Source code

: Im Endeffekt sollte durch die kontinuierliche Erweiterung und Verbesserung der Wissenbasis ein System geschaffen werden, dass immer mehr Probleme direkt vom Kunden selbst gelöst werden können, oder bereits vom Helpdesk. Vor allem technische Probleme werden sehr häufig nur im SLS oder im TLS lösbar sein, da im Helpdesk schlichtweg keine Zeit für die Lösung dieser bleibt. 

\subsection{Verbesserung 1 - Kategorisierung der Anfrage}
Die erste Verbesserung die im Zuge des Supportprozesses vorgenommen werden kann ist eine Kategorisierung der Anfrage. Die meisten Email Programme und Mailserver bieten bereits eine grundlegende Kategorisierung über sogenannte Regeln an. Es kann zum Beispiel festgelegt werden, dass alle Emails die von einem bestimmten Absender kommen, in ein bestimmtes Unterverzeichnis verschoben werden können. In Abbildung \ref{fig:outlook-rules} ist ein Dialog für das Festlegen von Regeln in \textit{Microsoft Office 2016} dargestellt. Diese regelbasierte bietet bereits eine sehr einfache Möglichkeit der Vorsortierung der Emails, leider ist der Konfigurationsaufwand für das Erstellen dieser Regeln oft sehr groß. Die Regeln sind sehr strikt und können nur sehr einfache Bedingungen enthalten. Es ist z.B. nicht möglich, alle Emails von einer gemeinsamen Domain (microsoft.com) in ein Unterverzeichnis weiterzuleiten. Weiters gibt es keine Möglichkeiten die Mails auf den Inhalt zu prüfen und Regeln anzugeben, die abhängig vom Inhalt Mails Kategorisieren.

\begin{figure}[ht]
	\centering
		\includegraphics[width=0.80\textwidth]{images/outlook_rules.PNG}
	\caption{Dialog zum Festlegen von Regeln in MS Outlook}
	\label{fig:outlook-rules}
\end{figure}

__________

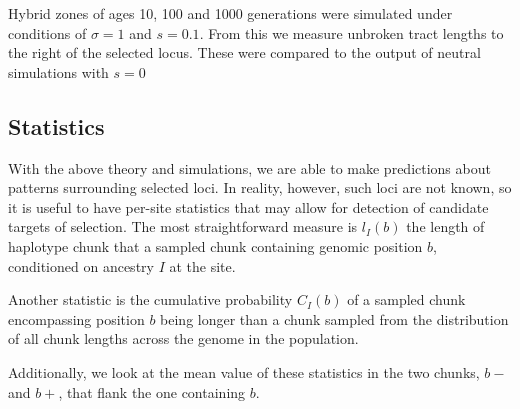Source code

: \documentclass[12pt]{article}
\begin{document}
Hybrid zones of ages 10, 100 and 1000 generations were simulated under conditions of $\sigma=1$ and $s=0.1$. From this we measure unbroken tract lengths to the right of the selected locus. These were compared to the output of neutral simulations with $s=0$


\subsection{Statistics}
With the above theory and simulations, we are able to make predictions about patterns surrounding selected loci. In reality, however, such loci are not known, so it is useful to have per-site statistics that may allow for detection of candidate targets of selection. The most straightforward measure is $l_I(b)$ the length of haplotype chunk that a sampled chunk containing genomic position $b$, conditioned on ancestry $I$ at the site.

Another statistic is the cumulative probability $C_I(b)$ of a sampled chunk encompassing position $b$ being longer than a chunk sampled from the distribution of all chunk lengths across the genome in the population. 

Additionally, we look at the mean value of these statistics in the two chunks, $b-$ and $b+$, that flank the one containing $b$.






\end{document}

__________

▸ Task instructions
Using the records above, say how many lines contain the word "subsection". Write the number alone.

▸ Written answer
2